Di là della “mappatura straordinaria” di Galati Mamertino che ha visto l’USCA impegnata per giorni con i test rapidi e con i tamponi dei test molecolari ancora da processare, dalla lettura dei numeri pare che i tanti casi di queste settimane sui Nebrodi siano stati caricati con estremo ritardo, quanto meno. E che ancora la zona rossa di Galati non rientri nel novero. A fare i conteggi è ancora una volta la struttura Covid guidata a Messina dal dottor Crisicelli, ma nello specifico caso dei Nebrodi, dalla divisione di Igiene di cui abbiamo parlato sopra. Quella che ha “restituito” al sindaco di Rocca i suoi 4 positivi soltanto ieri. I 100 contagiati di Galati, invece, ancora non ci sono, visto che la raccolta rifiuti non è partita. Eppure lo screening e il processo dei tamponi la effettua la stessa Asp.

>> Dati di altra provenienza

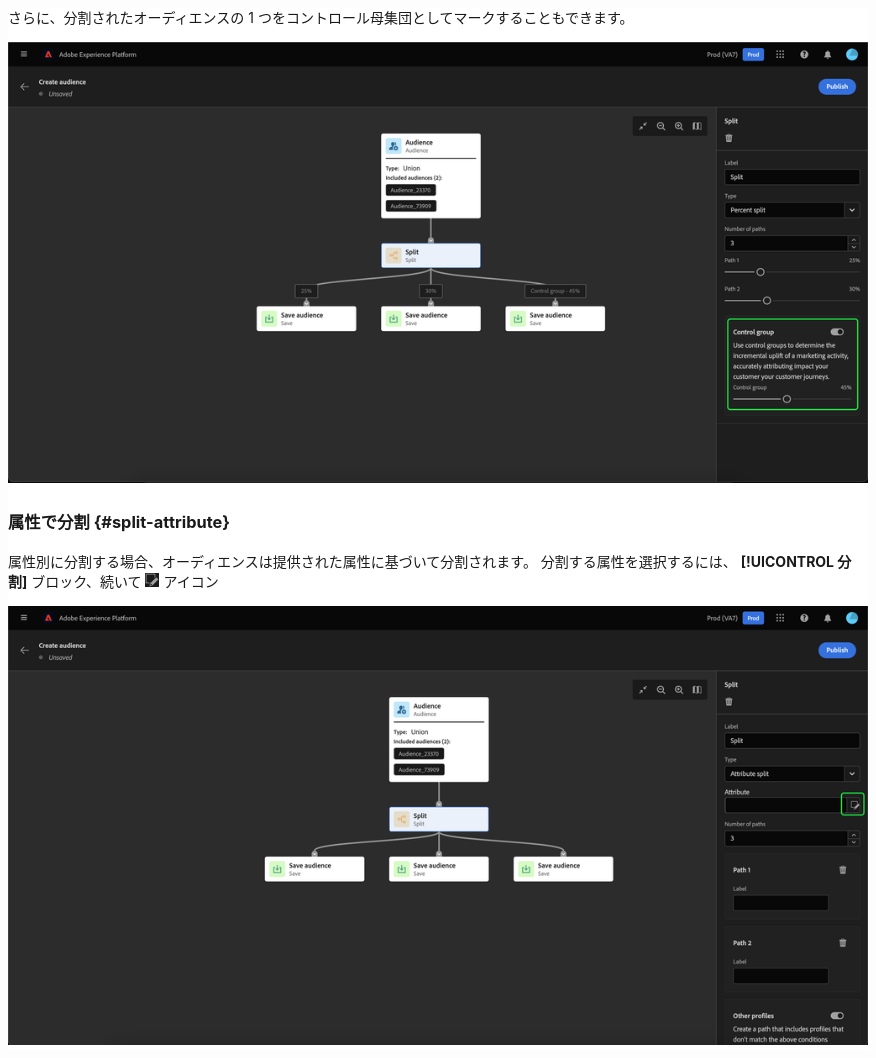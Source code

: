 さらに、分割されたオーディエンスの 1 つをコントロール母集団としてマークすることもできます。

![コントロール母集団の切り替えが有効になっています。 これにより、分割されたオーディエンスの 1 つをコントロール母集団としてマークできます。](../images/ui/audience-builder/control-group.png)

### 属性で分割 {#split-attribute}

属性別に分割する場合、オーディエンスは提供された属性に基づいて分割されます。 分割する属性を選択するには、 **[!UICONTROL 分割]** ブロック、続いて ![フィルター](../images/ui/audience-builder/filter-attribute.png) アイコン

![フィルターボタンが選択され、属性でフィルターする方法が表示されます。](../images/ui/audience-builder/select-attribute-split.png)
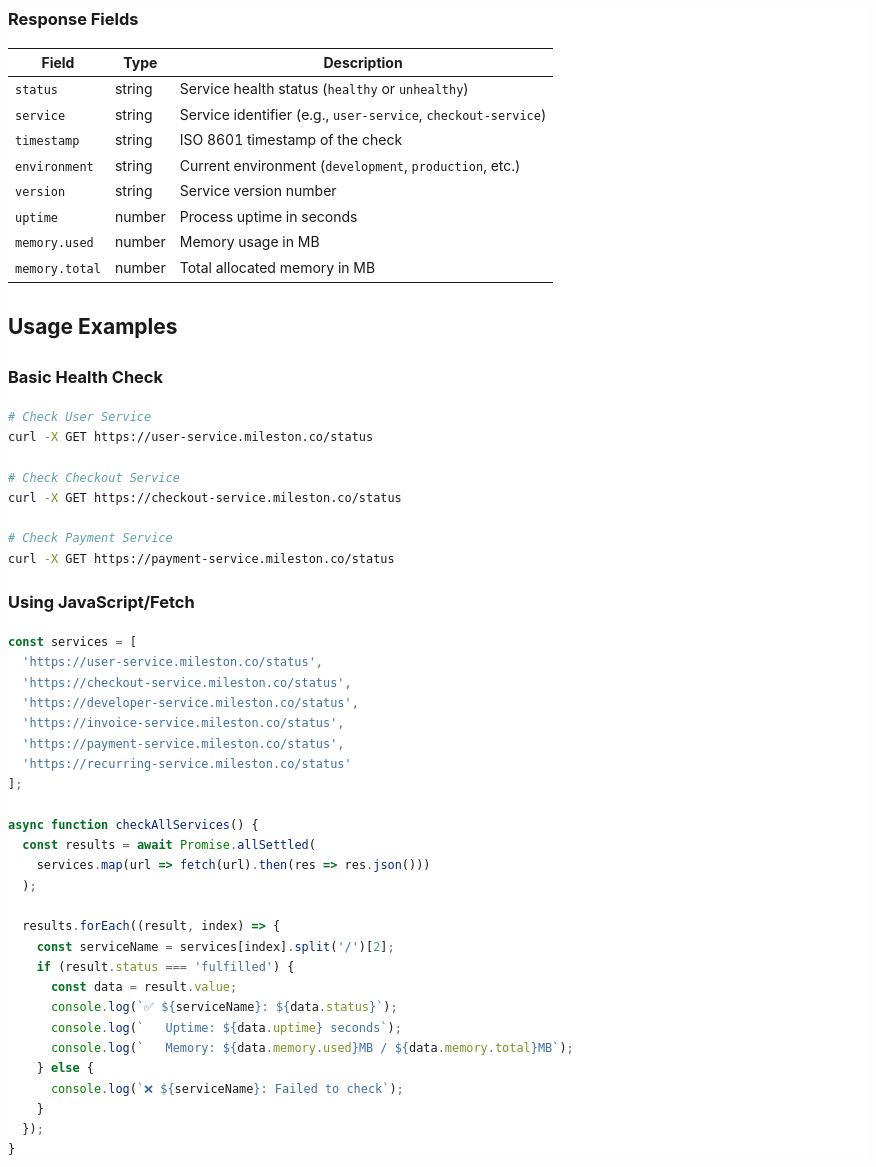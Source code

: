 ### Response Fields

| Field | Type | Description |
|-------|------|-------------|
| `status` | string | Service health status (`healthy` or `unhealthy`) |
| `service` | string | Service identifier (e.g., `user-service`, `checkout-service`) |
| `timestamp` | string | ISO 8601 timestamp of the check |
| `environment` | string | Current environment (`development`, `production`, etc.) |
| `version` | string | Service version number |
| `uptime` | number | Process uptime in seconds |
| `memory.used` | number | Memory usage in MB |
| `memory.total` | number | Total allocated memory in MB |

## Usage Examples

### Basic Health Check

```bash
# Check User Service
curl -X GET https://user-service.mileston.co/status

# Check Checkout Service
curl -X GET https://checkout-service.mileston.co/status

# Check Payment Service
curl -X GET https://payment-service.mileston.co/status
```

### Using JavaScript/Fetch

```javascript
const services = [
  'https://user-service.mileston.co/status',
  'https://checkout-service.mileston.co/status',
  'https://developer-service.mileston.co/status',
  'https://invoice-service.mileston.co/status',
  'https://payment-service.mileston.co/status',
  'https://recurring-service.mileston.co/status'
];

async function checkAllServices() {
  const results = await Promise.allSettled(
    services.map(url => fetch(url).then(res => res.json()))
  );
  
  results.forEach((result, index) => {
    const serviceName = services[index].split('/')[2];
    if (result.status === 'fulfilled') {
      const data = result.value;
      console.log(`✅ ${serviceName}: ${data.status}`);
      console.log(`   Uptime: ${data.uptime} seconds`);
      console.log(`   Memory: ${data.memory.used}MB / ${data.memory.total}MB`);
    } else {
      console.log(`❌ ${serviceName}: Failed to check`);
    }
  });
}
```
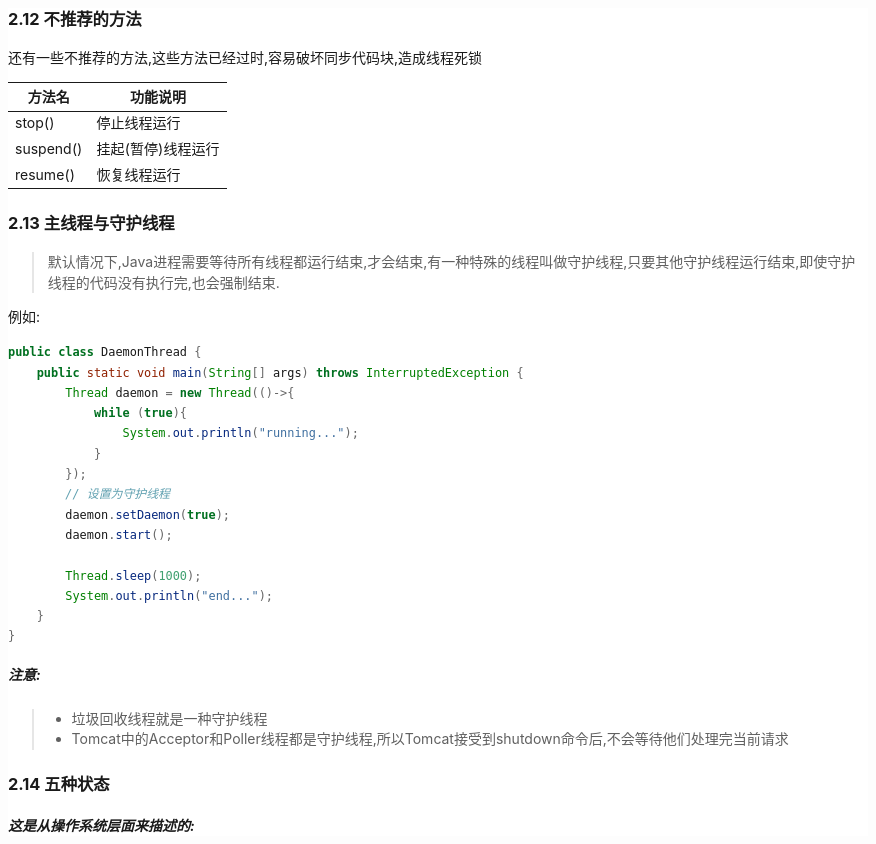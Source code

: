 ### 2.12 不推荐的方法

还有一些不推荐的方法,这些方法已经过时,容易破坏同步代码块,造成线程死锁

| 方法名    | 功能说明           |
| --------- | ------------------ |
| stop()    | 停止线程运行       |
| suspend() | 挂起(暂停)线程运行 |
| resume()  | 恢复线程运行       |

### 2.13 主线程与守护线程

> 默认情况下,Java进程需要等待所有线程都运行结束,才会结束,有一种特殊的线程叫做守护线程,只要其他守护线程运行结束,即使守护线程的代码没有执行完,也会强制结束.

例如:

```java
public class DaemonThread {
    public static void main(String[] args) throws InterruptedException {
        Thread daemon = new Thread(()->{
            while (true){
                System.out.println("running...");
            }
        });
        // 设置为守护线程
        daemon.setDaemon(true);
        daemon.start();

        Thread.sleep(1000);
        System.out.println("end...");
    }
}
```

##### 注意:

> * 垃圾回收线程就是一种守护线程
> * Tomcat中的Acceptor和Poller线程都是守护线程,所以Tomcat接受到shutdown命令后,不会等待他们处理完当前请求

### 2.14 五种状态

##### 这是从操作系统层面来描述的:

Insomma, Galati è zona rossa, sui Nebrodi prolificano i casi, ma Roma ancora non lo sa. E’ a Roma, però, che si decide degli aiuti e dei sostegni alle Regioni e alle strutture emergenziali. Proprio nei giorni in cui Arcuri annuncia l’avvio delle procedure di ripartizione dei fondi promessi alle Regioni per il potenziamento degli ospedali, dei nuovi casi appena cresciuti non c’è traccia.
A giugno il Ministro Speranza aveva esultato, annunciando che i fondi erano disponibili. Ma nessun ospedale ancora li ha visti. Arcuri ha risposto qualche giorno fa che il ritardo nell’avvio dei lavori è dovuto al ritardo con cui le Regioni hanno comunicato i propri fabbisogni alla struttura commissariale centrale. Invece le Regioni hanno risposto tutte, l’ultima a fine luglio scorso, due mesi e mezzo fa. I dati di fabbisogno in base ai quali verranno effettuati prossimamente i lavori di adeguamento, quindi, sono quelli che risalgono al massimo a giugno scorso. Ma la seconda ondata da noi ha già bussato vigorosamente alle porte.